• _Stored items from a collection_:
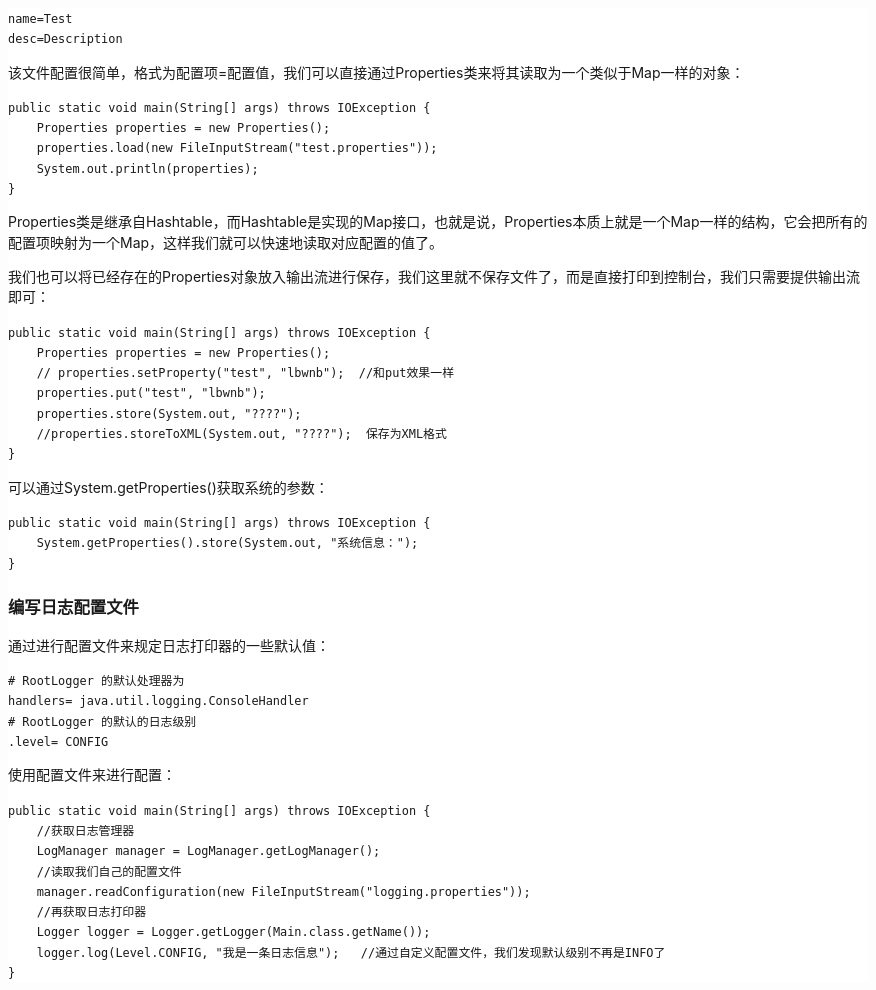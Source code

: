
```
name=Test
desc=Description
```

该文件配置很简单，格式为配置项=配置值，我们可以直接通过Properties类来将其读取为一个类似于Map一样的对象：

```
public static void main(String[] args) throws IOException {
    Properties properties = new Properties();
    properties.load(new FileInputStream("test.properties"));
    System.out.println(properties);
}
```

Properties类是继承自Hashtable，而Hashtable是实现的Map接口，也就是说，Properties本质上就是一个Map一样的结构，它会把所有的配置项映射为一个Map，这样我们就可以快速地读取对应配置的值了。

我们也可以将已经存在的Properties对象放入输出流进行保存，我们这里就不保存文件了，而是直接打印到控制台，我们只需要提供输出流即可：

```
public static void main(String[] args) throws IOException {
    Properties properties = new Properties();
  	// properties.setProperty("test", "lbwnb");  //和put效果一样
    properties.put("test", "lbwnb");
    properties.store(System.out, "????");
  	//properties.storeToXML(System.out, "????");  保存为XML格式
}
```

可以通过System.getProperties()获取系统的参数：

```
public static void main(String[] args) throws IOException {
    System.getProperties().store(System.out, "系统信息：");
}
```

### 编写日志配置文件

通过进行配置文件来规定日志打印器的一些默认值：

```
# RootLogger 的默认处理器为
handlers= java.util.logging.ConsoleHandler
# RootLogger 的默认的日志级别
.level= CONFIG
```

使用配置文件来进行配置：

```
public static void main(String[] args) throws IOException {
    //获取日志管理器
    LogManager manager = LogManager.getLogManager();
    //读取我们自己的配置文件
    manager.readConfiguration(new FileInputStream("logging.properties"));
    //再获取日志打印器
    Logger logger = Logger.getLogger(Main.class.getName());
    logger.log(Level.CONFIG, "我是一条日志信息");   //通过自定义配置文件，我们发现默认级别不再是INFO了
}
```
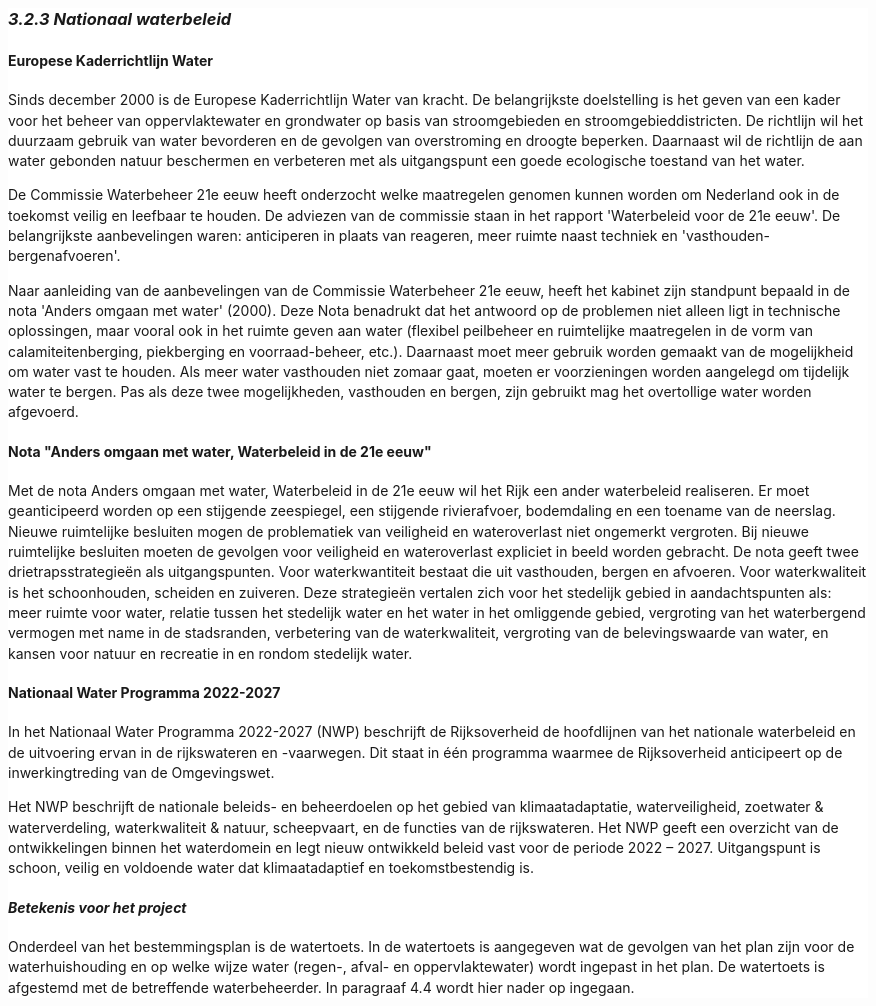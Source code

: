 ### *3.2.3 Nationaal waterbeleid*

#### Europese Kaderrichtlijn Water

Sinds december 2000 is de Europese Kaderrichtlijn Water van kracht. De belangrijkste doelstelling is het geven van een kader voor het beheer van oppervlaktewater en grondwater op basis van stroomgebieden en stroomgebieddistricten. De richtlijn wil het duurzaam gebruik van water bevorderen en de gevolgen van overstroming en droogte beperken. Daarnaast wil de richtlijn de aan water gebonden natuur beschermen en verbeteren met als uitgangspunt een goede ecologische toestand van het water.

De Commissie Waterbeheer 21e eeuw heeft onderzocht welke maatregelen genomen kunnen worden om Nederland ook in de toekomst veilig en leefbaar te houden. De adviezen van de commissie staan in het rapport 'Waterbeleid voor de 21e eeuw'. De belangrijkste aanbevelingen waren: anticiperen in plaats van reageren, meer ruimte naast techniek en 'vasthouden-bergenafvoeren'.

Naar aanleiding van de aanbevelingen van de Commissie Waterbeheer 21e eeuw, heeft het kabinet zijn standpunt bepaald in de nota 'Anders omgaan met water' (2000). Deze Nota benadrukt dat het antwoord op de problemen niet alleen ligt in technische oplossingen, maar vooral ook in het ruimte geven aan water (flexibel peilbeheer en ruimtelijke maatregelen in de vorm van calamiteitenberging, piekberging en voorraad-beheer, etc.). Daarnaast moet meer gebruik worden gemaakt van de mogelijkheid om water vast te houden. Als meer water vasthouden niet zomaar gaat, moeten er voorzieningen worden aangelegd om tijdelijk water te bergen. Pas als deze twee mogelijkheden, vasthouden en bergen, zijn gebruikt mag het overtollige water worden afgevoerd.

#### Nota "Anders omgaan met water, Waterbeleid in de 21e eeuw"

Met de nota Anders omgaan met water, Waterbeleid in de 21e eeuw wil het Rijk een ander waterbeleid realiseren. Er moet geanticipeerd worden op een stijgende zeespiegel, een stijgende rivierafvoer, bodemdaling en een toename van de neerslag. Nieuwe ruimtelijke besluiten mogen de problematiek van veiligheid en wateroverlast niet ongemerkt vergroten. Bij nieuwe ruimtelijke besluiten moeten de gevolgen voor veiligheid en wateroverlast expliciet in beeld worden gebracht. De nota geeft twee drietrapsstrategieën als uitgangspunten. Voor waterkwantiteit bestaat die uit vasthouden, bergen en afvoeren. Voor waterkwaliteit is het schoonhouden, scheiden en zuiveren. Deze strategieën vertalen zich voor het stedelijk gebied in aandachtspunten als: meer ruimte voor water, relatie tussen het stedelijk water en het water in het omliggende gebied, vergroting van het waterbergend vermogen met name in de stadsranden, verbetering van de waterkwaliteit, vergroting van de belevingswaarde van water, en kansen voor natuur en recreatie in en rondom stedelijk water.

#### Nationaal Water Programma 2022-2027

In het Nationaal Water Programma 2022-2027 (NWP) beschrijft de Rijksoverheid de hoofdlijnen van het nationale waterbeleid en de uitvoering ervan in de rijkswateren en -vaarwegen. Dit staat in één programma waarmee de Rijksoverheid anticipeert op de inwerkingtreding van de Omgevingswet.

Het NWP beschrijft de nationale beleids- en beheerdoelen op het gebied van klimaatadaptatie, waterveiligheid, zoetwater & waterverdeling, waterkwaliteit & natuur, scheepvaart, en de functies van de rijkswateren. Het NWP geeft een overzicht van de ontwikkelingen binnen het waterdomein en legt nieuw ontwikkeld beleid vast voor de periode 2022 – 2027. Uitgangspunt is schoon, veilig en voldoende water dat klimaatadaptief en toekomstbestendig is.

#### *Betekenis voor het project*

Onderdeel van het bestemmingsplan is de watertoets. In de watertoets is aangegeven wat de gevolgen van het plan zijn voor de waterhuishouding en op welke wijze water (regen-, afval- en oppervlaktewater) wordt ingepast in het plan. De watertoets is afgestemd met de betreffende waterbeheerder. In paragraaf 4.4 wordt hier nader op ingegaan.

==

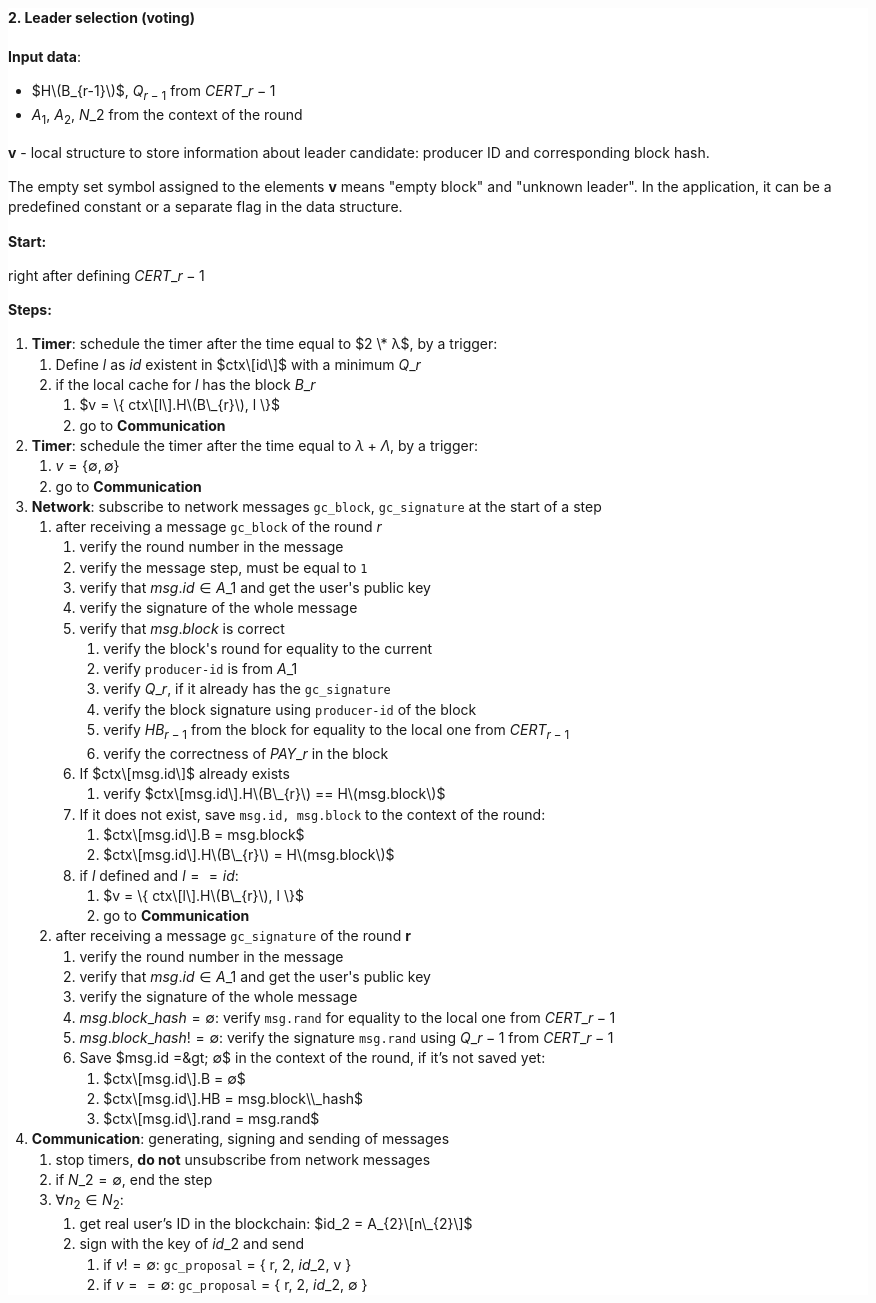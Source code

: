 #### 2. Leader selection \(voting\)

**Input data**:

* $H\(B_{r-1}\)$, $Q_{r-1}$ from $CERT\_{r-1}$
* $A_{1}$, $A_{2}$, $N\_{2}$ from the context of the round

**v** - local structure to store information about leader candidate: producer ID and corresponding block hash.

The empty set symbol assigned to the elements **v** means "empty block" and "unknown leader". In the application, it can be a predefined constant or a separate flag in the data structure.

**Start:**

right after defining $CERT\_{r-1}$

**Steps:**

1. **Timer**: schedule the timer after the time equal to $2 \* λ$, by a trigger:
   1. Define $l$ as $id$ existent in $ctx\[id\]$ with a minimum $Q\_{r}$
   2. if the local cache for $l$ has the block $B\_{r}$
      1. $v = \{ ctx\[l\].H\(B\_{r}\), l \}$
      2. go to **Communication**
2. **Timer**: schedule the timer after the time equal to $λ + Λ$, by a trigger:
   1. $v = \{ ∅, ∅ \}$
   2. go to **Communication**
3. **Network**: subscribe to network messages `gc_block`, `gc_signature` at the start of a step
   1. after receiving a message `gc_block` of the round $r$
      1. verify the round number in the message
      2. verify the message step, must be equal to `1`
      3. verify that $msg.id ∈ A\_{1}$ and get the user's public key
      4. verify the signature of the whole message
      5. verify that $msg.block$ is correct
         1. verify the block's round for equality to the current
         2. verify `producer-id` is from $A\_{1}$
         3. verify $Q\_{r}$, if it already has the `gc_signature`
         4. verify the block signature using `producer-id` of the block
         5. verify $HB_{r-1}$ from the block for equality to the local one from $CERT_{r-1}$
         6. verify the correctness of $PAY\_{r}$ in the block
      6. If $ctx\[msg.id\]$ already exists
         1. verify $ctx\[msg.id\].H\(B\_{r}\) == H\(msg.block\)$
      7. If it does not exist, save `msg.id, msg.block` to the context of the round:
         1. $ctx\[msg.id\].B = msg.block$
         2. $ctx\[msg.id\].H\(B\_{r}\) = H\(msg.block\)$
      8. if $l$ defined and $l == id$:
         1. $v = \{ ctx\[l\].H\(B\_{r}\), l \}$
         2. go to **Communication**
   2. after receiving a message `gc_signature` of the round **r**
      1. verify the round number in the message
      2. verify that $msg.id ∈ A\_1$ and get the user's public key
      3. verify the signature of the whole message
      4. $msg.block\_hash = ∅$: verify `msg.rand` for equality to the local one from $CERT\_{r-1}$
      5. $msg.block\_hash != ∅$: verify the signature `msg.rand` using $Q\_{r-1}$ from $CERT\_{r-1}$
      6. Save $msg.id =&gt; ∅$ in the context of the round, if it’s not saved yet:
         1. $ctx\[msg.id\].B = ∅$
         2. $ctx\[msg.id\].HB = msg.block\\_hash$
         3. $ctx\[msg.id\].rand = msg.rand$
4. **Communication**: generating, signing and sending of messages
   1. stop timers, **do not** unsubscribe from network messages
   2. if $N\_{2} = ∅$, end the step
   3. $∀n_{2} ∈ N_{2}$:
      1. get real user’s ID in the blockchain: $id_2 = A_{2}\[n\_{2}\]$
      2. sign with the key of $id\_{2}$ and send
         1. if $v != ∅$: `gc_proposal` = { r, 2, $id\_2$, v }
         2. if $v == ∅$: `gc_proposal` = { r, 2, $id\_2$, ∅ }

• _WORK REQUEST_: Would you filter the entries above and keep each line that has the word "Europese"?

• _WRITTEN RESPONSE_:
#### Europese Kaderrichtlijn Water
Sinds december 2000 is de Europese Kaderrichtlijn Water van kracht. De belangrijkste doelstelling is het geven van een kader voor het beheer van oppervlaktewater en grondwater op basis van stroomgebieden en stroomgebieddistricten. De richtlijn wil het duurzaam gebruik van water bevorderen en de gevolgen van overstroming en droogte beperken. Daarnaast wil de richtlijn de aan water gebonden natuur beschermen en verbeteren met als uitgangspunt een goede ecologische toestand van het water.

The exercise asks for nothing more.